E' con immensa gioia che vi comunico questa notizia: El Salvador: i Vescovi sollecitano il Papa sulla causa di mons. Romero.

Aggiunge la nota di agenzia che la riporta:

La Conferenza Episcopale di El Salvador (CEDES) ha chiesto a Papa Benedetto XVI la “rapida conclusione” del processo di beatificazione dell'Arcivescovo Óscar Arnulfo Romero, di cui il 24 marzo ricorreranno i 30 anni dalla morte.

Monsignor Romero, Arcivescovo di San Salvador, venne assassinato il 24 marzo 1980 da un cecchino mentre celebrava l'Eucaristia nell'ospedale per i malati di cancro della Divina Provvidenza.

I Vescovi salvadoregni hanno adottato questa decisione nella loro prima riunione annuale, celebrata di recente, come ha reso noto il Vescovo ausiliare di San Salvador Gregorio Rosa Chávez attraverso una pubblicazione della sua parrocchia.

 “Una decisione importante (dell'incontro dei Vescovi) è stata quella di scrivere una lettera al Santo Padre per esprimere l'interesse dei nostri pastori per la rapida conclusione del processo di canonizzazione di monsignor (Romero)”, afferma monsignor Rosa Chávez.

Questa domenica, l'Arcivescovo di San Salvador José Luis Escobar ha annunciato che la Chiesa inizierà gli atti commemorativi del 30° anniversario dell'assassinio del presule con alcune giornate di riflessione.

Ha anche raccomandato ai salvadoregni di pregare e promuovere il “culto privato” per favorire la beatificazione di monsignor Romero, chiedendo inoltre rispetto per la figura del presule assassinato per non ostacolare il processo.

 “Vorrei lanciare un appello alla preghiera”, ha dichiarato. “Se qualcuno viene canonizzato, è perché Dio lo vuole”.

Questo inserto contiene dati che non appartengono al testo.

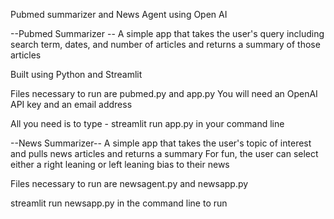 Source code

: Pubmed summarizer and News Agent using Open AI


--Pubmed Summarizer --
A simple app that takes the user's query including search term, dates, and number of articles and returns a summary of those articles

Built using Python and Streamlit

Files necessary to run are pubmed.py and app.py
You will need an OpenAI API key and an email address

All you need is to type - streamlit run app.py in your command line

--News Summarizer--
A simple app that takes the user's topic of interest and pulls news articles and returns a summary
For fun, the user can select either a right leaning or left leaning bias to their news

Files necessary to run are newsagent.py and newsapp.py

streamlit run newsapp.py in the command line to run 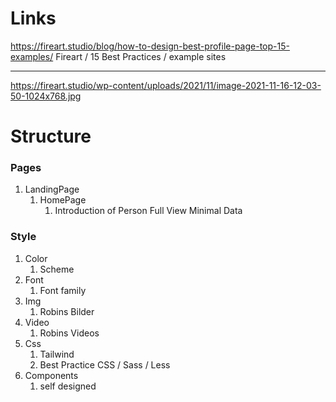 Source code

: # Links
https://fireart.studio/blog/how-to-design-best-profile-page-top-15-examples/
Fireart / 15 Best Practices / example sites

---
https://fireart.studio/wp-content/uploads/2021/11/image-2021-11-16-12-03-50-1024x768.jpg

# Structure
### Pages
1. LandingPage
	1. HomePage
		1. Introduction of Person Full View Minimal Data

### Style
1. Color
	1. Scheme
2. Font 
	1. Font family
3. Img
	1. Robins Bilder
4. Video
	1. Robins Videos
5. Css
	1. Tailwind
	2. Best Practice CSS / Sass / Less
6. Components
	1. self designed

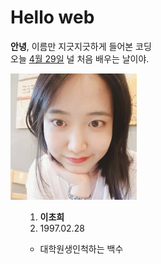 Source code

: 
<h1>Hello web</h1>
<strong>안녕</strong>, 이름만 지긋지긋하게 들어본 코딩<br>
오늘 <u>4월 29일</u> 널 처음 배우는 날이야.<br>
<p/0>
<img src="사진.jpg" width="40%"><br>
<ul>
<ol>
<li><strong>이초희</strong></li>
<li>1997.02.28</li>
</ol>
</ul>
<ol>
<ul>
<li>대학원생인척하는 백수</li>
</ul>
</ol>
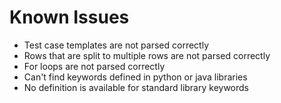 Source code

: # Known Issues

* Test case templates are not parsed correctly
* Rows that are split to multiple rows are not parsed correctly
* For loops are not parsed correctly
* Can't find keywords defined in python or java libraries
* No definition is available for standard library keywords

Nel corso di una conferenza stampa, ha ammesso che la causa “è in fase avanzata”, ma ha detto di non sapere “quanto tempo manca” a che monsignor Romero sia dichiarato beato.

 “Avremmo desiderato che in una data come questa si fosse data la notizia gradita a tutti che monsignor Romero veniva dichiarato beato, ma non abbiamo alcuna notizia”, ha affermato.

In questo contesto, ha invitato i fedeli “a raccomandarsi a Dio per intercessione di monsignor Romero” e a far giungere testimonianze di grazie, favori e miracoli ricevuti.

“Per la verità abbiamo visto poca devozione privata, e su questo punto è necessario un cambiamento. Non ci può essere un culto pubblico per una persona il cui caso è all'esame del Vaticano, ma ci può essere in forma privata e deve esserci sempre più”, ha aggiunto.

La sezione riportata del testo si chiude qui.